Dopo una serie di peripezie e cavilli burocratici, il dottor Giuseppe Guerriero ebbe l’approvazione per i lavori di restauro della tomba di Pitloo, sotto l’alta sorveglianza della Soprintendenza alle Belle Arti di Napoli, nella figura della funzionaria prescelta Ida Maietta.

 I marmi furono affidati alla ditta Graphite, i quali seppero risalire all’esatta costruzione del monumento scultoreo, grazie ad un’immagine riportata sul giornale “Poliorama Pittoresco” del 1860 di come doveva apparire il disegno originario.

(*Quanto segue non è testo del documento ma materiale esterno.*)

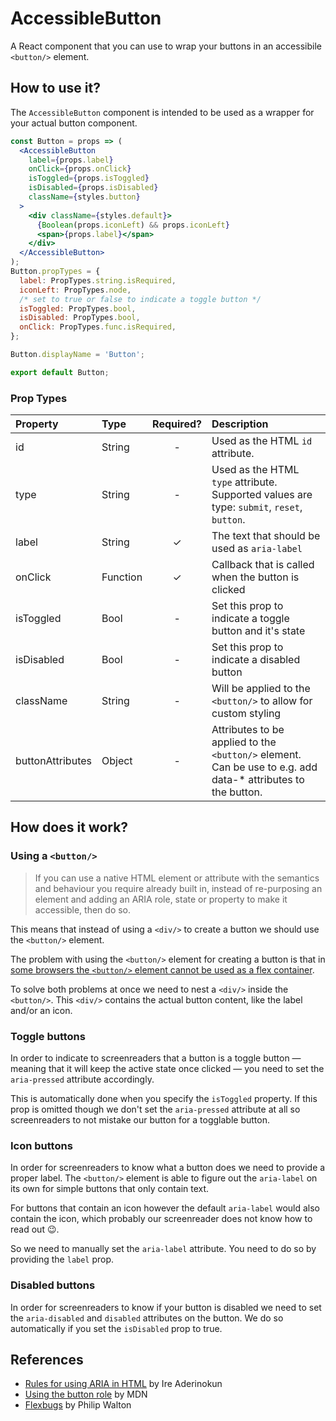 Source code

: # AccessibleButton

A React component that you can use to wrap your buttons in an accessibile
`<button/>` element.

## How to use it?

The `AccessibleButton` component is intended to be used as a wrapper for your
actual button component.

```jsx
const Button = props => (
  <AccessibleButton
    label={props.label}
    onClick={props.onClick}
    isToggled={props.isToggled}
    isDisabled={props.isDisabled}
    className={styles.button}
  >
    <div className={styles.default}>
      {Boolean(props.iconLeft) && props.iconLeft}
      <span>{props.label}</span>
    </div>
  </AccessibleButton>
);
Button.propTypes = {
  label: PropTypes.string.isRequired,
  iconLeft: PropTypes.node,
  /* set to true or false to indicate a toggle button */
  isToggled: PropTypes.bool,
  isDisabled: PropTypes.bool,
  onClick: PropTypes.func.isRequired,
};

Button.displayName = 'Button';

export default Button;
```

### Prop Types

| Property         | Type     | Required? | Description                                                                                                   |
| :--------------- | :------- | :-------: | :------------------------------------------------------------------------------------------------------------ |
| id               | String   |     -     | Used as the HTML `id` attribute.                                                                              |
| type             | String   |     -     | Used as the HTML `type` attribute. Supported values are type: `submit`, `reset`, `button`.                    |
| label            | String   |     ✓     | The text that should be used as `aria-label`                                                                  |
| onClick          | Function |     ✓     | Callback that is called when the button is clicked                                                            |
| isToggled        | Bool     |     -     | Set this prop to indicate a toggle button and it's state                                                      |
| isDisabled       | Bool     |     -     | Set this prop to indicate a disabled button                                                                   |
| className        | String   |     -     | Will be applied to the `<button/>` to allow for custom styling                                                |
| buttonAttributes | Object   |     -     | Attributes to be applied to the `<button/>` element. Can be use to e.g. add data-\* attributes to the button. |

## How does it work?

### Using a `<button/>`

> If you can use a native HTML element or attribute with the semantics and
> behaviour you require already built in, instead of re-purposing an element and
> adding an ARIA role, state or property to make it accessible, then do so.

This means that instead of using a `<div/>` to create a button we should use the
`<button/>` element.

The problem with using the `<button/>` element for creating a button is that in
[some browsers the `<button/>` element cannot be used as a flex
container](https://github.com/philipwalton/flexbugs#9-some-html-elements-cant-be-flex-containers).

To solve both problems at once we need to nest a `<div/>` inside the
`<button/>`. This `<div/>` contains the actual button content, like the label
and/or an icon.

### Toggle buttons

In order to indicate to screenreaders that a button is a toggle button — meaning
that it will keep the active state once clicked — you need to set the
`aria-pressed` attribute accordingly.

This is automatically done when you specify the `isToggled` property. If this
prop is omitted though we don't set the `aria-pressed` attribute at all so
screenreaders to not mistake our button for a togglable button.

### Icon buttons

In order for screenreaders to know what a button does we need to provide a
proper label. The `<button/>` element is able to figure out the `aria-label` on
its own for simple buttons that only contain text.

For buttons that contain an icon however the default `aria-label` would also
contain the icon, which probably our screenreader does not know how to read out
😉.

So we need to manually set the `aria-label` attribute. You need to do so by
providing the `label` prop.

### Disabled buttons

In order for screenreaders to know if your button is disabled we need to set the
`aria-disabled` and `disabled` attributes on the button. We do so automatically
if you set the `isDisabled` prop to true.

## References

- [Rules for using ARIA in
  HTML](https://bitsofco.de/rules-for-using-aria-in-html/) by Ire Aderinokun
- [Using the button
  role](https://developer.mozilla.org/en-US/docs/Web/Accessibility/ARIA/ARIA_Techniques/Using_the_button_role)
  by MDN
- [Flexbugs](https://github.com/philipwalton/flexbugs#9-some-html-elements-cant-be-flex-containers)
  by Philip Walton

Inoltre fu aggiunta l’iscrizione sia in italiano che in francese come presente a suo tempo, per rendere vivo il ricordo di Pitloo e della sua arte immortale

Il grande maestro delle vedute ottocentesche di Napoli,  fondatore della Scuola di Posillipo … l’olandese “napoletanizzato” che tanto rese grande Napoli., finalmente ebbe così modo di ritrovare la sua lapide ,e  la sua tomba che resistendo all’azione corrosiva del tempo, sapranno garantire  atraverso la sua presenza la sua immortalità alle prossime generazioni. 

Essa come sosteneva  il buon Foscolo , sarà con il tempo l’unica  vera testimonianza della  sua gloria passata. L’unico  ricordo e testimonianza della sua gloria passata . L’unica cosa in grado di resistere all’azione corrosiva del tempo e come tale , attraverso la sua presenza ricordare ai suoi simili la sua grande arte .

 Il sepolcro non è infatti  solo luogo di affetti, ma consente la trasmissione di un intero patrimonio umano, attraverso il culto dei più grandi uomini  della Storia.